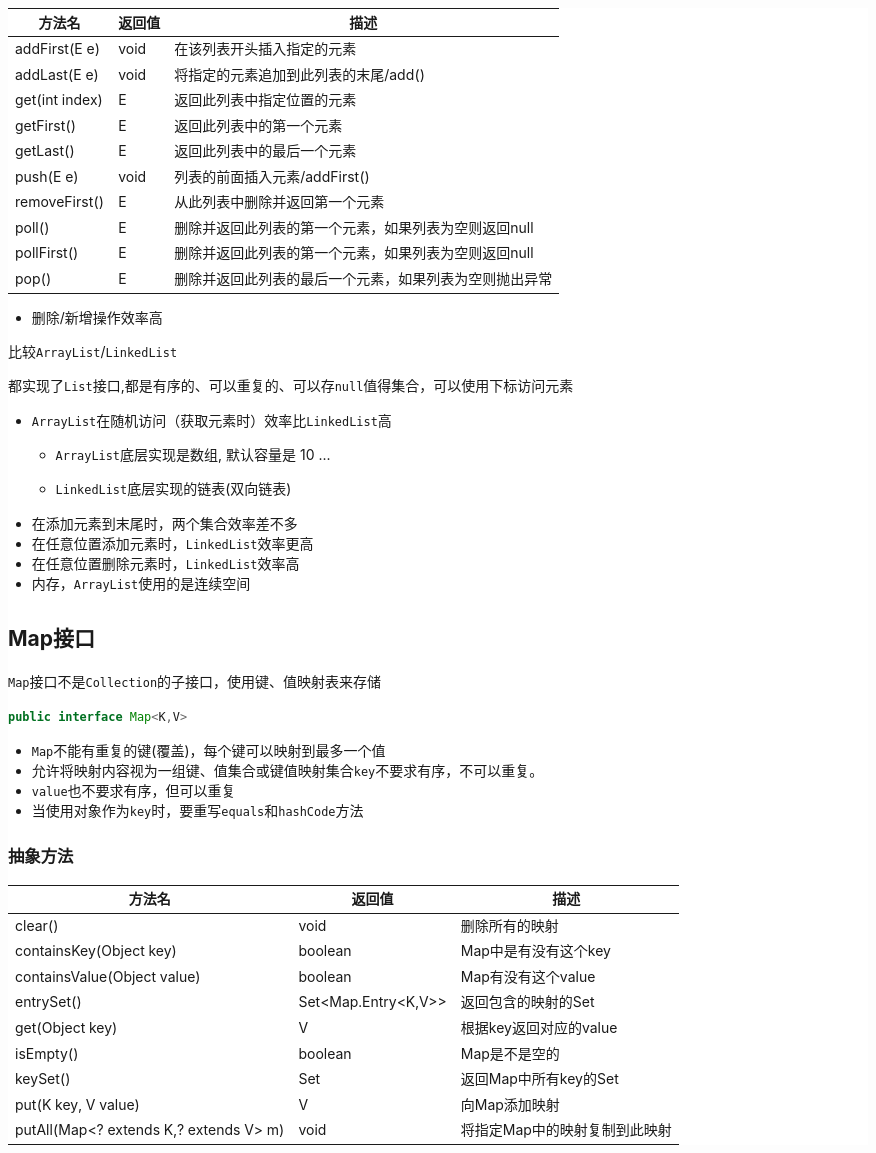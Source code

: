 | 方法名         | 返回值 | 描述                                                   |
| -------------- | ------ | ------------------------------------------------------ |
| addFirst(E e)  | void   | 在该列表开头插入指定的元素                             |
| addLast(E e)   | void   | 将指定的元素追加到此列表的末尾/add()                   |
| get(int index) | E      | 返回此列表中指定位置的元素                             |
| getFirst()     | E      | 返回此列表中的第一个元素                               |
| getLast()      | E      | 返回此列表中的最后一个元素                             |
| push(E e)      | void   | 列表的前面插入元素/addFirst()                          |
| removeFirst()  | E      | 从此列表中删除并返回第一个元素                         |
| poll()         | E      | 删除并返回此列表的第一个元素，如果列表为空则返回null   |
| pollFirst()    | E      | 删除并返回此列表的第一个元素，如果列表为空则返回null   |
| pop()          | E      | 删除并返回此列表的最后一个元素，如果列表为空则抛出异常 |

- 删除/新增操作效率高

比较`ArrayList`/`LinkedList`

都实现了`List`接口,都是有序的、可以重复的、可以存`null`值得集合，可以使用下标访问元素

- `ArrayList`在随机访问（获取元素时）效率比`LinkedList`高
   - `ArrayList`底层实现是数组, 默认容量是 10 ...
		
   - `LinkedList`底层实现的链表(双向链表)
- 在添加元素到末尾时，两个集合效率差不多
- 在任意位置添加元素时，`LinkedList`效率更高
- 在任意位置删除元素时，`LinkedList`效率高
- 内存，`ArrayList`使用的是连续空间

## Map接口

`Map`接口不是`Collection`的子接口，使用键、值映射表来存储

```java
public interface Map<K,V>
```

- `Map`不能有重复的键(覆盖)，每个键可以映射到最多一个值 
- 允许将映射内容视为一组键、值集合或键值映射集合`key`不要求有序，不可以重复。 
- `value`也不要求有序，但可以重复 
- 当使用对象作为`key`时，要重写`equals`和`hashCode`方法

### 抽象方法

| 方法名                                 | 返回值              | 描述                          |
| -------------------------------------- | ------------------- | ----------------------------- |
| clear()                                | void                | 删除所有的映射                |
| containsKey(Object key)                | boolean             | Map中是有没有这个key          |
| containsValue(Object value)            | boolean             | Map有没有这个value            |
| entrySet()                             | Set<Map.Entry<K,V>> | 返回包含的映射的Set           |
| get(Object key)                        | V                   | 根据key返回对应的value        |
| isEmpty()                              | boolean             | Map是不是空的                 |
| keySet()                               | Set<K>              | 返回Map中所有key的Set         |
| put(K key, V value)                    | V                   | 向Map添加映射                 |
| putAll(Map<? extends K,? extends V> m) | void                | 将指定Map中的映射复制到此映射 |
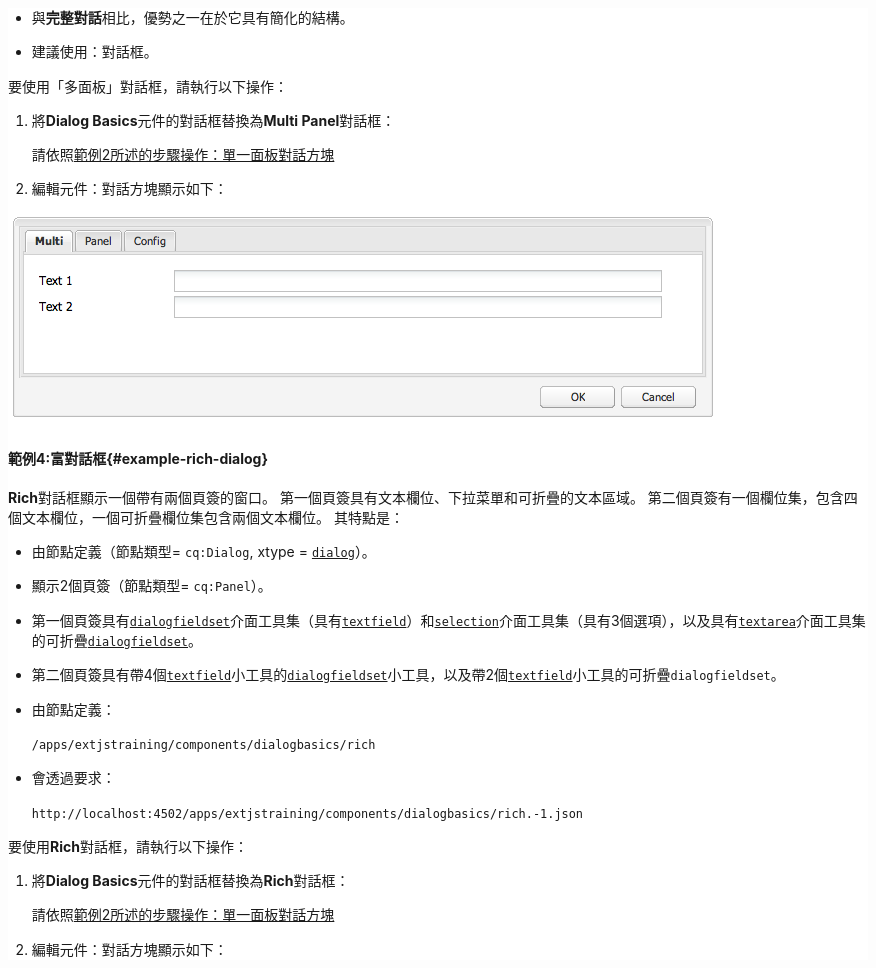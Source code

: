 * 與&#x200B;**完整對話**&#x200B;相比，優勢之一在於它具有簡化的結構。

* 建議使用：對話框。

要使用「多面板」對話框，請執行以下操作：

1. 將&#x200B;**Dialog Basics**&#x200B;元件的對話框替換為&#x200B;**Multi Panel**&#x200B;對話框：

   請依照[範例2所述的步驟操作：單一面板對話方塊](#example-single-panel-dialog)

1. 編輯元件：對話方塊顯示如下：

![screen_shot_2012-01-31at50119pm](assets/screen_shot_2012-01-31at50119pm.png)

#### 範例4:富對話框{#example-rich-dialog}

**Rich**&#x200B;對話框顯示一個帶有兩個頁簽的窗口。 第一個頁簽具有文本欄位、下拉菜單和可折疊的文本區域。 第二個頁簽有一個欄位集，包含四個文本欄位，一個可折疊欄位集包含兩個文本欄位。 其特點是：

* 由節點定義（節點類型= `cq:Dialog`, xtype = [`dialog`](/help/sites-developing/xtypes.md#dialog)）。

* 顯示2個頁簽（節點類型= `cq:Panel`）。
* 第一個頁簽具有[`dialogfieldset`](/help/sites-developing/xtypes.md#dialogfieldset)介面工具集（具有[`textfield`](/help/sites-developing/xtypes.md#textfield)）和[`selection`](/help/sites-developing/xtypes.md#selection)介面工具集（具有3個選項），以及具有[`textarea`](/help/sites-developing/xtypes.md#textarea)介面工具集的可折疊[`dialogfieldset`](/help/sites-developing/xtypes.md#dialogfieldset)。

* 第二個頁簽具有帶4個[`textfield`](/help/sites-developing/xtypes.md#textfield)小工具的[`dialogfieldset`](/help/sites-developing/xtypes.md#dialogfieldset)小工具，以及帶2個[`textfield`](/help/sites-developing/xtypes.md#textfield)小工具的可折疊`dialogfieldset`。

* 由節點定義：

   `/apps/extjstraining/components/dialogbasics/rich`

* 會透過要求：

   `http://localhost:4502/apps/extjstraining/components/dialogbasics/rich.-1.json`

要使用&#x200B;**Rich**&#x200B;對話框，請執行以下操作：

1. 將&#x200B;**Dialog Basics**&#x200B;元件的對話框替換為&#x200B;**Rich**&#x200B;對話框：

   請依照[範例2所述的步驟操作：單一面板對話方塊](#example-single-panel-dialog)

1. 編輯元件：對話方塊顯示如下：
===============
◆ WHAT IS REQUIRED ◆
Among the records above, find the lines where the word "dialogbasics" appears and copy them.

◆ TASK RESPONSE ◆
   `/apps/extjstraining/components/dialogbasics/rich`
   `http://localhost:4502/apps/extjstraining/components/dialogbasics/rich.-1.json`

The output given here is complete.